__Material for this task__
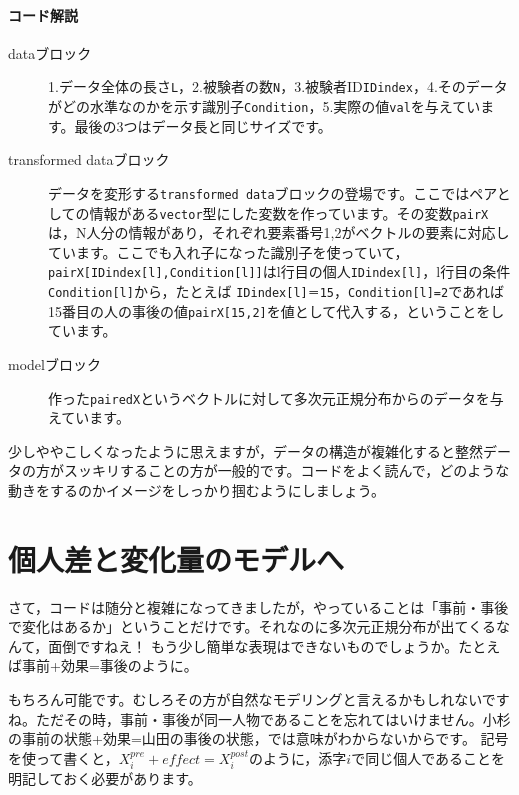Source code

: \documentclass{ltjsbook}
\begin{document}
\paragraph{コード解説}
\begin{description}
    \item[dataブロック] 1.データ全体の長さ\verb|L|，2.被験者の数\verb|N|，3.被験者ID\verb|IDindex|，4.そのデータがどの水準なのかを示す識別子\verb|Condition|，5.実際の値\verb|val|を与えています。最後の3つはデータ長と同じサイズです。
    \item[transformed dataブロック] データを変形する\verb|transformed data|ブロックの登場です。ここではペアとしての情報がある\verb|vector|型にした変数を作っています。その変数\verb|pairX|は，N人分の情報があり，それぞれ要素番号1,2がベクトルの要素に対応しています。ここでも入れ子になった識別子を使っていて，\verb|pairX[IDindex[l],Condition[l]]|はl行目の個人\verb|IDindex[l]|，l行目の条件\verb|Condition[l]|から，たとえば \verb|IDindex[l]＝15|，\verb|Condition[l]=2|であれば15番目の人の事後の値\verb|pairX[15,2]|を値として代入する，ということをしています。
    \item[modelブロック] 作った\verb|pairedX|というベクトルに対して多次元正規分布からのデータを与えています。
\end{description}

少しややこしくなったように思えますが，データの構造が複雑化すると整然データの方がスッキリすることの方が一般的です。コードをよく読んで，どのような動きをするのかイメージをしっかり掴むようにしましょう。

\section{個人差と変化量のモデルへ}
さて，コードは随分と複雑になってきましたが，やっていることは「事前・事後で変化はあるか」ということだけです。それなのに多次元正規分布が出てくるなんて，面倒ですねえ！
もう少し簡単な表現はできないものでしょうか。たとえば事前+効果=事後のように。

もちろん可能です。むしろその方が自然なモデリングと言えるかもしれないですね。ただその時，事前・事後が同一人物であることを忘れてはいけません。小杉の事前の状態+効果=山田の事後の状態，では意味がわからないからです。
記号を使って書くと，$X_i^{pre}+effect = X_i^{post}$のように，添字$i$で同じ個人であることを明記しておく必要があります。
\end{document}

__Work request__
Exactly the lines from the one holding "もちろん可能です。むしろその" to the final line of the listing, both included, must make up the answer.

__Result of this exercise__
もちろん可能です。むしろその方が自然なモデリングと言えるかもしれないですね。ただその時，事前・事後が同一人物であることを忘れてはいけません。小杉の事前の状態+効果=山田の事後の状態，では意味がわからないからです。
記号を使って書くと，$X_i^{pre}+effect = X_i^{post}$のように，添字$i$で同じ個人であることを明記しておく必要があります。
\end{document}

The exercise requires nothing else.